-- What to produce --
Going through the entries below, tally the lines that hold the word "Metadata" and state the result alone.

-- Data supplied --

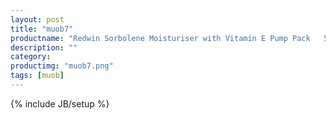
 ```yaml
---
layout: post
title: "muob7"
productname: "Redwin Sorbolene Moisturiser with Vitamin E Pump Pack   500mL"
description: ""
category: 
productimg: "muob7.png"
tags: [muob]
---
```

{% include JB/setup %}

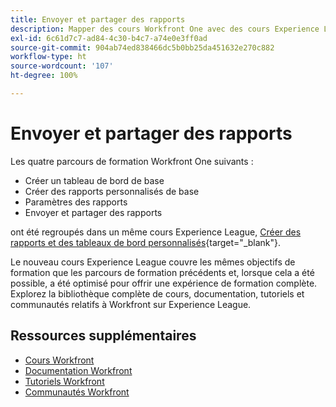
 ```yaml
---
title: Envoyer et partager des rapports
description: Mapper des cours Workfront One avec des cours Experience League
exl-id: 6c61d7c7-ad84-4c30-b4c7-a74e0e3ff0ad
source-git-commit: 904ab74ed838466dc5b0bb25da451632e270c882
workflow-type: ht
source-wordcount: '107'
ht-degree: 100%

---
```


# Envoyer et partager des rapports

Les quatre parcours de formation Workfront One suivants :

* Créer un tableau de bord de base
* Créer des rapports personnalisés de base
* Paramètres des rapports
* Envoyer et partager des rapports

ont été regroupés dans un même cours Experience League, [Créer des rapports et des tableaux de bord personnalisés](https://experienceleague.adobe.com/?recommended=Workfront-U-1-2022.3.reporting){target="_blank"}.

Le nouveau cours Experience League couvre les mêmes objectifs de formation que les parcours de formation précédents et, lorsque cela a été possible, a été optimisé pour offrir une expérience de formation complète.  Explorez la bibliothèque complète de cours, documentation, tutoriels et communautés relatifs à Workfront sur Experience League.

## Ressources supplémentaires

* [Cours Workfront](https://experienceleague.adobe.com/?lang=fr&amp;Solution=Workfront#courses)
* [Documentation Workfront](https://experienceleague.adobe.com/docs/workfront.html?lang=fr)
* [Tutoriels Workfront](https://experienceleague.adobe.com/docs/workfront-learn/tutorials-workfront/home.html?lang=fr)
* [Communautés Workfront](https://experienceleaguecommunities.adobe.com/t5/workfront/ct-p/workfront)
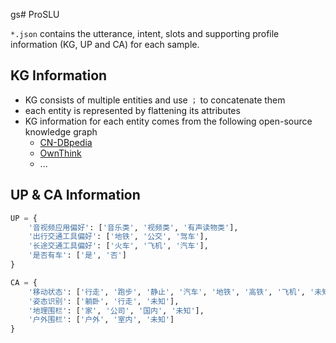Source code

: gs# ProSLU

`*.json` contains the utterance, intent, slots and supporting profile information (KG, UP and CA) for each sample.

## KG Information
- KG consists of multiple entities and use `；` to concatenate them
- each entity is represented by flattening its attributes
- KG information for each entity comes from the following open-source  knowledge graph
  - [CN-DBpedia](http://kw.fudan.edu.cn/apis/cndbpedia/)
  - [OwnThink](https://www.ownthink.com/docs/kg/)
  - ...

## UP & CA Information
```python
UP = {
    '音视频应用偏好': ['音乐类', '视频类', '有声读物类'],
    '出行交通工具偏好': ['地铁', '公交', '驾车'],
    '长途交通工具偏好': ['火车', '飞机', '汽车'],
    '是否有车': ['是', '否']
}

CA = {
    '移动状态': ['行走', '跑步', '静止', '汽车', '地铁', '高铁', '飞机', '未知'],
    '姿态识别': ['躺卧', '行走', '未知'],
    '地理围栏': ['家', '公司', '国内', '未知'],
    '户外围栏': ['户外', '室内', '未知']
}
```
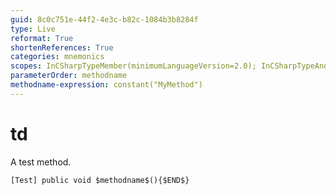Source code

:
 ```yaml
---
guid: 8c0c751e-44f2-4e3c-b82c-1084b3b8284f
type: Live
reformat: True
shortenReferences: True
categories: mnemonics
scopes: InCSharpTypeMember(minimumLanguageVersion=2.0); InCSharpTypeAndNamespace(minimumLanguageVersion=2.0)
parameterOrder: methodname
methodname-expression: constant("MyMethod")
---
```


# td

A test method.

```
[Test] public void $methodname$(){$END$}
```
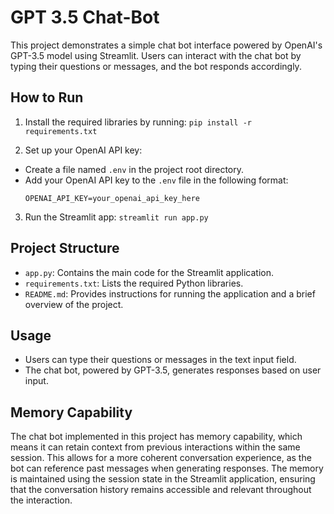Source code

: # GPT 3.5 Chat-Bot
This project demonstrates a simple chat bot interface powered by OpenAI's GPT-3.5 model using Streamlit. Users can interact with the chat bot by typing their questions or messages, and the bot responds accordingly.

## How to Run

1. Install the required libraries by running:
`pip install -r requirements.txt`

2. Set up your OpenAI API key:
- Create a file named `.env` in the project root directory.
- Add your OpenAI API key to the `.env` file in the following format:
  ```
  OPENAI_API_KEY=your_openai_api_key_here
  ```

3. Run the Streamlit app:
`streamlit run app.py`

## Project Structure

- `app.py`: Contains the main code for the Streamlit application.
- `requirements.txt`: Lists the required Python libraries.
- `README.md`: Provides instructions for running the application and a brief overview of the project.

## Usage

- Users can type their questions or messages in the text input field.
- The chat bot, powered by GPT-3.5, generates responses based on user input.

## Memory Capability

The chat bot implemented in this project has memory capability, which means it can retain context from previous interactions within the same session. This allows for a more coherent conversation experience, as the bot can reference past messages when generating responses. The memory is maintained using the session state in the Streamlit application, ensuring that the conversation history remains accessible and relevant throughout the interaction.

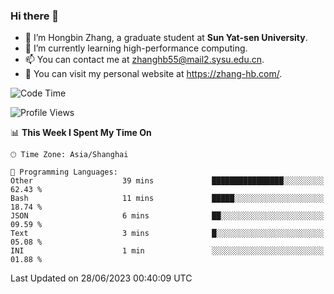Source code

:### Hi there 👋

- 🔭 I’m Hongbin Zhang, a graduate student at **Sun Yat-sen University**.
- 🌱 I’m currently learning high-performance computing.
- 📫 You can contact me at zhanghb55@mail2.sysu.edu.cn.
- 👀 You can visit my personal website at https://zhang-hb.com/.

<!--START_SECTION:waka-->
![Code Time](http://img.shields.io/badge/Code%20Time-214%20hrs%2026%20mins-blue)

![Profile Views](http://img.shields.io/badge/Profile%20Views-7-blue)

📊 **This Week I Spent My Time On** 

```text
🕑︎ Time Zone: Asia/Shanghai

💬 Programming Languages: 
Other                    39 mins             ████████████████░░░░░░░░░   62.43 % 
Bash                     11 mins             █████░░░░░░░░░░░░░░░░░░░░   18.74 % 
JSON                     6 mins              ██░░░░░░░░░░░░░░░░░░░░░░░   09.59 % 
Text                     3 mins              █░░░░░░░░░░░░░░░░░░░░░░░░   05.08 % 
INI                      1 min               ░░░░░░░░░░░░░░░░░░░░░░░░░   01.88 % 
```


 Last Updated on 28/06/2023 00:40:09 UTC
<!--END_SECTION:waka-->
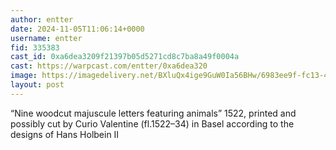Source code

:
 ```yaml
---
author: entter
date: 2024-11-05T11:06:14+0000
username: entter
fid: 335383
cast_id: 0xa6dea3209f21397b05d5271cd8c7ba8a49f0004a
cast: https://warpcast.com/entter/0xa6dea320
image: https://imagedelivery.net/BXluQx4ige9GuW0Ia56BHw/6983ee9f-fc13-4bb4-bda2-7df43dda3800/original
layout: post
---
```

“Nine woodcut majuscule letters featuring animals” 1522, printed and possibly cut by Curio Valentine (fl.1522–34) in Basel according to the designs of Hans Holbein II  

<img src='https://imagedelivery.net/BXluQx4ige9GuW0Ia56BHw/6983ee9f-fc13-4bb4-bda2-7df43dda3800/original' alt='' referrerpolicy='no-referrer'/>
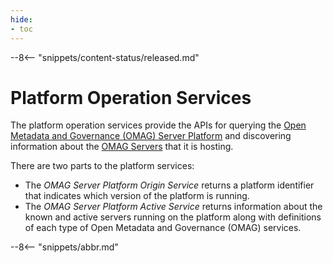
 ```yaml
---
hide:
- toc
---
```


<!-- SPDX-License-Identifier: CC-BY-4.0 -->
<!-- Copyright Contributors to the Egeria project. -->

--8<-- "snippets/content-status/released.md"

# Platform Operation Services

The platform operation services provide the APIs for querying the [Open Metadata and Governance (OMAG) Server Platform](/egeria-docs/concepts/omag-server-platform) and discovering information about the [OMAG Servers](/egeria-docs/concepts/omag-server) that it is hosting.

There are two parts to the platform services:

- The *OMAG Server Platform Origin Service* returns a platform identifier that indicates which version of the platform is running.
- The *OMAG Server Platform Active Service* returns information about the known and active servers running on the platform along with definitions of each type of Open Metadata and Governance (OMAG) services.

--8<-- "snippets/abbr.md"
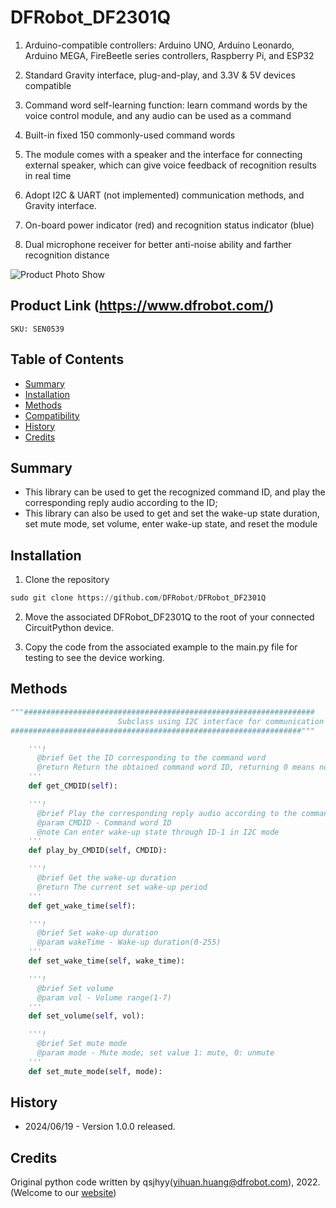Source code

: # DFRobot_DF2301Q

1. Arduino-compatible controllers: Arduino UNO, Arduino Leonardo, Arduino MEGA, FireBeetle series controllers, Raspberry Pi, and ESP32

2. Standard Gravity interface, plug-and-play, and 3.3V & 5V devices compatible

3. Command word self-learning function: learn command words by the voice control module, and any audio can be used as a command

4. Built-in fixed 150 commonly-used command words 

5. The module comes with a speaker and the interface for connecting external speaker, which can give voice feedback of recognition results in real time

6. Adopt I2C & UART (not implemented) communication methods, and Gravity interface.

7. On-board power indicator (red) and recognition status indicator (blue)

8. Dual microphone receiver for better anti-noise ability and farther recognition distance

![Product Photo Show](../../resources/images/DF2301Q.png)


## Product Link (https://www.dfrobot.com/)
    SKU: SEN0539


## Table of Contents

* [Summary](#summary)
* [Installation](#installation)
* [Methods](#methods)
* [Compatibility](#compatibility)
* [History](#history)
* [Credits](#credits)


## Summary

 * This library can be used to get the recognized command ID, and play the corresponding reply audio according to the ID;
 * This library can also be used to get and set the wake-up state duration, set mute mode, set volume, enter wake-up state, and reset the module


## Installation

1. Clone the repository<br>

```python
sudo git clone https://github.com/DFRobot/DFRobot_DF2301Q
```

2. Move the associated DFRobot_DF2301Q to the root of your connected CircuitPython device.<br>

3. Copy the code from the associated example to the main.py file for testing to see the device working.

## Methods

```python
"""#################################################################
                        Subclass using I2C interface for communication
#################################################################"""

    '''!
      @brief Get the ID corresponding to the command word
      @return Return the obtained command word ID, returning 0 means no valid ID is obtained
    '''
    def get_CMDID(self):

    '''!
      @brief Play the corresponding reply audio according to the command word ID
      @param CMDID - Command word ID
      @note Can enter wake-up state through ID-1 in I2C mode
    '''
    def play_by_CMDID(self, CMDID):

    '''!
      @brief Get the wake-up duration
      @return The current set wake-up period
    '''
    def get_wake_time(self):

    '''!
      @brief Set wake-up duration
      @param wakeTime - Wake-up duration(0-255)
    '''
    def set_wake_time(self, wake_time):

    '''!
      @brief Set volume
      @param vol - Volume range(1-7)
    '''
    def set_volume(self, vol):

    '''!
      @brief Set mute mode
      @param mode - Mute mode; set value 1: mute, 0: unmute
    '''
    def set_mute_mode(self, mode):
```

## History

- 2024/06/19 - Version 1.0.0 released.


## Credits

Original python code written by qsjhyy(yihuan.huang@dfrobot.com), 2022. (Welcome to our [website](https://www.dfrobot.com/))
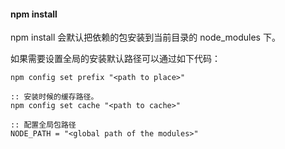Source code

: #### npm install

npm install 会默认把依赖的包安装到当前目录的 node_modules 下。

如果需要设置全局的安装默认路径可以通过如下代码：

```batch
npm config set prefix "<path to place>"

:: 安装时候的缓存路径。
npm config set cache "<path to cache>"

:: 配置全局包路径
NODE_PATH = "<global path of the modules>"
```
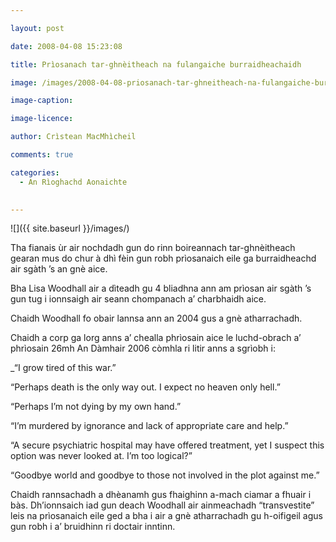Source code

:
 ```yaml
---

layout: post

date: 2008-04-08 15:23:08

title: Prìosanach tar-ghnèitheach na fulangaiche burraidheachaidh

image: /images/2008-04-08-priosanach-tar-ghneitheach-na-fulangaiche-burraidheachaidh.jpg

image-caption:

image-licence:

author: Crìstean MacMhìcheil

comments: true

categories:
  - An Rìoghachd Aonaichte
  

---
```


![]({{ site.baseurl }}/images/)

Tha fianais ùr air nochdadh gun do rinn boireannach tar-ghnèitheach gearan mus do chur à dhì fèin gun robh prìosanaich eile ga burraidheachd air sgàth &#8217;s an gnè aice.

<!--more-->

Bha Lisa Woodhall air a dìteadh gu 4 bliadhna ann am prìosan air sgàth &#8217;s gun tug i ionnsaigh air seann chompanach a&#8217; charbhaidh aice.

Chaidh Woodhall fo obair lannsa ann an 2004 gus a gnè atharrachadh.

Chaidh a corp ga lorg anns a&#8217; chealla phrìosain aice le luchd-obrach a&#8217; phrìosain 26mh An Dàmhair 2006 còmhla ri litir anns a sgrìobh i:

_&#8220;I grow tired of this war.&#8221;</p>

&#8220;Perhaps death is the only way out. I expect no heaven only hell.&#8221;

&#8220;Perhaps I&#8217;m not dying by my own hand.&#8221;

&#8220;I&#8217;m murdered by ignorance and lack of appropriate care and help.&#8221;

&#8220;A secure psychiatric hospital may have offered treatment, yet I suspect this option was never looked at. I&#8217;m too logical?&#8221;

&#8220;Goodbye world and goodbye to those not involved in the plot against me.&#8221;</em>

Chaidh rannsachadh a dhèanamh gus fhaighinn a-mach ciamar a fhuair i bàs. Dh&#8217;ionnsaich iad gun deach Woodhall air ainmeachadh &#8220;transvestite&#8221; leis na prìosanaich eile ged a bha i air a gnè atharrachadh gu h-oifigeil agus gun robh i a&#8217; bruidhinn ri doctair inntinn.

-- Result --
2